Deploying the Power of Talk for Toddlers Reaps Academic and Social Rewards As They Become Adolescents

Children in a toddler classroom at a child care center in Orlando, Fla., participate in a lesson with their teacher while wearing vests for their LENA Day.

If parents and caregivers had hard evidence of a tool that would positively influence their child’s IQ, vocabulary and other language skills throughout their childhood and into adolescence, it’s a fair bet that they would line up to get their hands on it.

The good news is that evidence exists, and the tool is readily available. The even better news for parents and caretakers? It’s free and simple: talk, listen and respond to children when they’re babies and toddlers. It’s all about the conversation.

Torrents of words and human sounds wash over a baby from birth: it’s the social interaction that make those words stick—and make the language centers of the baby’s brain light up like a Christmas tree.
A 10-year study has shown that the amount of interactive talk with adults that children experience in their first three years of life is directly related to their verbal abilities and IQ in adolescence. Researchers with LENA (Language Environment Analysis), a national nonprofit that helps communities accelerate language development in children birth to 3, began studying families in 2006 to observe the amount of adult words and back-and-forth conversations children were exposed to in their daily lives.
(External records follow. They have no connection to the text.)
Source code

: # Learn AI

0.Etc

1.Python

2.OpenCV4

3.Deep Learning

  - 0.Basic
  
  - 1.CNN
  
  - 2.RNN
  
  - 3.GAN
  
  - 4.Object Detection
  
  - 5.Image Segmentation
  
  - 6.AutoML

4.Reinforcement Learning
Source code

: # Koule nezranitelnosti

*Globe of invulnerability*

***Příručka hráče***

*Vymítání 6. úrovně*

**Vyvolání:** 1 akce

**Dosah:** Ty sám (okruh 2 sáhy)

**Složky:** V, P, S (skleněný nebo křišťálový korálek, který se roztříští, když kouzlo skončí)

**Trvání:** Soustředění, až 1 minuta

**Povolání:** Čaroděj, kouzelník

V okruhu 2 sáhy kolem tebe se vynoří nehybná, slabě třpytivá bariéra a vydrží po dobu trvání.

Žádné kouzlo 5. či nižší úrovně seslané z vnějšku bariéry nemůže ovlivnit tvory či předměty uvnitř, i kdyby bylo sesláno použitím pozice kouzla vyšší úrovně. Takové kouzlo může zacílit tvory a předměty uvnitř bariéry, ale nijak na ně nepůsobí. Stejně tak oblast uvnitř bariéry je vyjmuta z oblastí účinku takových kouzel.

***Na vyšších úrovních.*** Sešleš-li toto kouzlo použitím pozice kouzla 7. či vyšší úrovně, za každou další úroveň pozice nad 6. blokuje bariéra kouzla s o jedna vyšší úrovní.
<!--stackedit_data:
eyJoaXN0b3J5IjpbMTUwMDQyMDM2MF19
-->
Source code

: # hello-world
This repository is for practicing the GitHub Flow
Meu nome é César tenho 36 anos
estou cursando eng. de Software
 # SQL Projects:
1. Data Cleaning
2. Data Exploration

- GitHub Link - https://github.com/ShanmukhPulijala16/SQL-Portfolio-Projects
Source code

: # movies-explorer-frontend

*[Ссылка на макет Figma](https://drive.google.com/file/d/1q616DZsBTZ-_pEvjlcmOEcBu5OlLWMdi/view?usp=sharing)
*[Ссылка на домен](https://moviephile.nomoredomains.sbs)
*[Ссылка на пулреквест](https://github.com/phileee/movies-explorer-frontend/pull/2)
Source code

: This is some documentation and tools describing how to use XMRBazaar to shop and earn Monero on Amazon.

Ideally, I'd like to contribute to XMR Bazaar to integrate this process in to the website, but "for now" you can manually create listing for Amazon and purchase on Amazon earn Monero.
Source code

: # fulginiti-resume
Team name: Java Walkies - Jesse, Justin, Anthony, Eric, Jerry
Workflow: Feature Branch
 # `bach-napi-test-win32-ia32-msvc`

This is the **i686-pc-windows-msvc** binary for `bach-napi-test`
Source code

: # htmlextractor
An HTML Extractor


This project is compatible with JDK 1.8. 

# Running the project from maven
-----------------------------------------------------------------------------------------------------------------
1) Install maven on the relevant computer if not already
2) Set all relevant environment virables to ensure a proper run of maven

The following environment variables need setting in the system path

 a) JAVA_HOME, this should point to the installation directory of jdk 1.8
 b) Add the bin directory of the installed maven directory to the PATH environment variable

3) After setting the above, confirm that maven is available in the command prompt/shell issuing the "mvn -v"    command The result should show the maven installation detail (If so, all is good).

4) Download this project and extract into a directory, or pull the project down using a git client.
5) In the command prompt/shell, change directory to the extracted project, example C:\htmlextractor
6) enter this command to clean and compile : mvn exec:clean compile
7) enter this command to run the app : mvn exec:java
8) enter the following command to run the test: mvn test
“For years, we’ve stressed the importance of what we call ‘conversational turns’ as one of the most predictive measures of child outcomes,” says Dr. Jill Gilkerson, LENA’s chief research and evaluation officer. “We were in a really unique position of having that early data and then being able to locate those kids in adolescence and have them participate in language and cognitive tests. Longitudinal studies are rare in this field and we now have long-term, empirical evidence of the benefits of early language exposure.”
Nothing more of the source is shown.